At Long Last, the Department of Defense Issues the Highly Anticipated CMMC Final DFARS Rule

Background and Basics
As we have previously reported, CMMC is a program developed by the DoD to protect the Defense Industrial Base from cyber threats. Under this program, DoD contractors and subcontractors will be required to achieve certain levels of cybersecurity maturity. DoD first announced the CMMC program in 2019, then issued an initial version of the program in November 2020. In November of 2021, DoD announced that it would be overhauling the existing CMMC framework and replacing it with CMMC 2.0. The purpose of CMMC 2.0 was to restructure the CMMC program and to reduce the cost and administrative burden of achieving cybersecurity compliance. On December 26, 2023, DoD issued a proposed rule and related guidance implementing many aspects of the CMMC program.
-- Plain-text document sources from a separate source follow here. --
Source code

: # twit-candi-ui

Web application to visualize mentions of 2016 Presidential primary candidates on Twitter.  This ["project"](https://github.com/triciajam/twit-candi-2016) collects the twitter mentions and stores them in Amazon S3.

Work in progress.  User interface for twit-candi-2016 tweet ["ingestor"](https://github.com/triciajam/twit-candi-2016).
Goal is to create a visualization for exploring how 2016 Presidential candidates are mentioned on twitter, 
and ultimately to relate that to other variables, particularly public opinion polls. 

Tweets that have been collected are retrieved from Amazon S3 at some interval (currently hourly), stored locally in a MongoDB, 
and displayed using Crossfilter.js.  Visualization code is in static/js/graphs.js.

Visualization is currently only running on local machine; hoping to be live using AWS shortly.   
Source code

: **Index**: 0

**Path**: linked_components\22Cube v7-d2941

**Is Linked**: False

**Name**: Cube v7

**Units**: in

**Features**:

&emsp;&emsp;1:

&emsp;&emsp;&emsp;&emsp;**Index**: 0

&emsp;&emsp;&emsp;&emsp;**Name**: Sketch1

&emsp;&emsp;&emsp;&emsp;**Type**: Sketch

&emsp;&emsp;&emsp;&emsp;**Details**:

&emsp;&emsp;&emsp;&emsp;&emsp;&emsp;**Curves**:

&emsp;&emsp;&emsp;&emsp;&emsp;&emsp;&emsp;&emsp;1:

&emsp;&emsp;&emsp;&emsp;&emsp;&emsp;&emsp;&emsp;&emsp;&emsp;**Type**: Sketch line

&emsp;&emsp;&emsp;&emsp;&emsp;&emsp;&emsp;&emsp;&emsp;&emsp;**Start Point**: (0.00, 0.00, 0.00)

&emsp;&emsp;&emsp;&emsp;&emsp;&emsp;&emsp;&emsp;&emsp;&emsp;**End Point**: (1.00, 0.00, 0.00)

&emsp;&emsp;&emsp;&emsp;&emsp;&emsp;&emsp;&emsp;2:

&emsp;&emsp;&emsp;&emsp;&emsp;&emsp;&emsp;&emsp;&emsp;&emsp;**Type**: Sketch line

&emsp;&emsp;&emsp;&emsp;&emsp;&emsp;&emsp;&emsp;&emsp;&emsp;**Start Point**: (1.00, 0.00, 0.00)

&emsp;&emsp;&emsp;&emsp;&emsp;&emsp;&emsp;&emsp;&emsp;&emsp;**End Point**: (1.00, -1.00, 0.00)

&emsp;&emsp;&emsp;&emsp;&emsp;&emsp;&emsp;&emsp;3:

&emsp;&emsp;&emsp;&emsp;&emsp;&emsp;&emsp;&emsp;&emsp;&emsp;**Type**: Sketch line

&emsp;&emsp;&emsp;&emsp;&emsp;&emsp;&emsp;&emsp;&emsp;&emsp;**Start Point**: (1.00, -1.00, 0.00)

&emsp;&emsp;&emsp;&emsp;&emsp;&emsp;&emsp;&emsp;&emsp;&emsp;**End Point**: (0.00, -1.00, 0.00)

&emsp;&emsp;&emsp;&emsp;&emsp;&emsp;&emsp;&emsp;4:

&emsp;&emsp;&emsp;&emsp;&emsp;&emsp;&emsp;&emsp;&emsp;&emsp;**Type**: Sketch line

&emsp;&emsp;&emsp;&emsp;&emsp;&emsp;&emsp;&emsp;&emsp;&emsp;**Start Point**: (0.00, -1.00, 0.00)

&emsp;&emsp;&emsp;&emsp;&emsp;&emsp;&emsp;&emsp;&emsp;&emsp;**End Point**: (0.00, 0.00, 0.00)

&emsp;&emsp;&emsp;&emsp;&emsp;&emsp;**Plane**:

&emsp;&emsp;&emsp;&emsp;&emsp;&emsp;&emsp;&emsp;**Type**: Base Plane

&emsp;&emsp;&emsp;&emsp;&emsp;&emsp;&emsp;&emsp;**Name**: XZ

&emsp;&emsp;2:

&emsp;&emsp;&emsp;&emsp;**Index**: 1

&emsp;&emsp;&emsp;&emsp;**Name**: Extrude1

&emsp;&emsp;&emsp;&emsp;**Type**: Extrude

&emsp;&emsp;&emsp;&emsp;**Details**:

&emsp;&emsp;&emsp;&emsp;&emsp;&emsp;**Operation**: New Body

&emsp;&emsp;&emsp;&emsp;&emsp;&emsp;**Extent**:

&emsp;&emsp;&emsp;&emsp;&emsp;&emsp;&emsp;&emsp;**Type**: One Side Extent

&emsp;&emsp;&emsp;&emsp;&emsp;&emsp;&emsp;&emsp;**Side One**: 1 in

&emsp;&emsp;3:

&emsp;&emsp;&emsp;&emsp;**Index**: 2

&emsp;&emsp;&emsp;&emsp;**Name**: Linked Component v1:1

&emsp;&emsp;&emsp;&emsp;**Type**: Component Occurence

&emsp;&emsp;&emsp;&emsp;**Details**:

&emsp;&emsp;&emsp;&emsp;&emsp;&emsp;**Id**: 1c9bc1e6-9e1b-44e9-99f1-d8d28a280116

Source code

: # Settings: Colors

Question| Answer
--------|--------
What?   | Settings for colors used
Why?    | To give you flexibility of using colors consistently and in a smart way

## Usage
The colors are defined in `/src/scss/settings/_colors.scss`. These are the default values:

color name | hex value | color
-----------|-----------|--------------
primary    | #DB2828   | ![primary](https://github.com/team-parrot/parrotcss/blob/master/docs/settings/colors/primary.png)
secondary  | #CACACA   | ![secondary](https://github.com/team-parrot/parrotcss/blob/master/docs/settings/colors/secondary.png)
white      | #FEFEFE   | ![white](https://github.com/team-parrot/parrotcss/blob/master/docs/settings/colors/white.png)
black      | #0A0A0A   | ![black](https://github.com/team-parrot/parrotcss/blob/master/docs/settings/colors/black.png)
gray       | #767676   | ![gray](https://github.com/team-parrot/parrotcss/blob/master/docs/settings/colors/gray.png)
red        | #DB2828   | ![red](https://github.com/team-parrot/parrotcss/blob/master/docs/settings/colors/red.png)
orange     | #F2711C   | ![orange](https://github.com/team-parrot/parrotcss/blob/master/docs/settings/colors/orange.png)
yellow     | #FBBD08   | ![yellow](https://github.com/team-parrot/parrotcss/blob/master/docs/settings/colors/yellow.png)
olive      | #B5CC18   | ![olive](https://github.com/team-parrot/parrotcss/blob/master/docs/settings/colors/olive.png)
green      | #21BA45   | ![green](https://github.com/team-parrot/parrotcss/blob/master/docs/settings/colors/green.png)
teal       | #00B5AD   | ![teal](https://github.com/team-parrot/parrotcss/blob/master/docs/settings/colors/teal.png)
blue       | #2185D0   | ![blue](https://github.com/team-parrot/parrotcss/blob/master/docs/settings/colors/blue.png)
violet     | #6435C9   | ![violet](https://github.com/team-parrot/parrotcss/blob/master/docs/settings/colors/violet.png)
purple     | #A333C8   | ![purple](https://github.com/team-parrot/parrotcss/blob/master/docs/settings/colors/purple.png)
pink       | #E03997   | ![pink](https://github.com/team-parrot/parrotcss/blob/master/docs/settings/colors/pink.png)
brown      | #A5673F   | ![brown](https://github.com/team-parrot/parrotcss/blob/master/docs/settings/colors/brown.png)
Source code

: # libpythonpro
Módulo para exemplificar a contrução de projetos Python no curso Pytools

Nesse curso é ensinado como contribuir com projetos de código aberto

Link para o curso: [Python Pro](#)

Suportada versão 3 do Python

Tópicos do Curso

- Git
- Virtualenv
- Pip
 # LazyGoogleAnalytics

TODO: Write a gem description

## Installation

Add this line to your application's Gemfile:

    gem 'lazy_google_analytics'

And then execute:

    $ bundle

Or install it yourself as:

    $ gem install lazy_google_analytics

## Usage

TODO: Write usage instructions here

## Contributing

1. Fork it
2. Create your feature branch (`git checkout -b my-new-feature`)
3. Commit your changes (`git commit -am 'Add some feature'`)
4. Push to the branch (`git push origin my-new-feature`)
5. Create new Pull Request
This rule was finalized on October 15, 2024, and went into effect on December 16, 2024 (the Final Program Rule). The rule specified, however, that CMMC requirements would not begin appearing in contracts and solicitations until the instant DFARS Rule was finalized. Thus, the release of the Final DFARS Rule marks an important development for DoD contractors and subcontractors.

The CMMC program is comprised of a tiered-certification model consisting of Levels 1 through 3. Contractors that achieve Level 1 will be permitted to process, store or handle Federal Contract Information (FCI). Contractors that achieve Level 2 will be permitted to process, store or handle Controlled Unclassified Information (CUI). Contractors that achieve Level 3 will be permitted to handle highly sensitive CUI, as designated by DoD. The following chart summarizes the requirements to achieve each CMMC level.

Timing and Implementation  
During the three-year roll out period, DoD program offices will have discretion to include CMMC requirements in solicitations and contracts. In this regard, the Final DFARS Rule states that “the clause will be prescribed for use if program managers and requiring activities make a determination to apply a CMMC requirement to contracts, excluding awards solely for the acquisition of commercially available off-the-shelf (COTS) items.” This is a change from earlier iterations of the rule, which suggested that CMMC requirements would apply to nearly all DoD contracts from day one. Notably, the Final DFARS Rule does not provide any insight into which contracts DoD initially plans to incorporate these requirements. Beginning November 10, 2028, DoD will be required to include CMMC requirements in all solicitations and contracts in which the contractor will be required to use contractor information systems to process, store, or transmit FCI or CUI.

Other Notable Provisions

• The Final DFARS Rule includes two DFARS clauses to implement CMMC: an updated version of DFARS 252.204-7021, which will be used in contracts and a new DFARS 252.204-7025, which will be used in solicitations.
• The rule also states that DoD may begin including DFARS 252.204-7015 in solicitations before November 10, 2025, if the resulting contract will be awarded on or after that date.
• Contracting officers also have discretion to include DFARS 252.204-7021 in contracts before November 10, 2025, via bilateral modification where appropriate.
• The rule provides that an “affirming official” must complete an annual affirmation in the Supplier Performance Risk System (SPRS) stating that the contractor remains in compliance with the specified security requirements for each identified contractor information system that will process, store, or transmit FCI or CUI in performance of the contract. This creates False Claims Act risk for contractors who do not maintain compliance.
• DFARS 252.204-7021 specifies that prime contractors must flow the clause down to subcontractors that will process, store or transmit FCI or CUI and that they must confirm that such subcontractors have a current CMMC assessment at the appropriate level.

Looking Ahead
With the passage of the Final DFARS Rule, contractors and subcontractors that have not fully implemented the relevant requirements should take steps to do so without delay. To remain eligible for new contract opportunities, contractors must also complete a self-assessment or obtain a third-party assessment and upload those results to SPRS. Contractors should also develop systems for ensuring continued compliance for the life of the contract and to confidently make the annual affirmation of compliance. Finally, prime contractors should continue engaging with their key subcontractors and suppliers to ensure that they will also remain eligible to perform new work subject to CMMC requirements.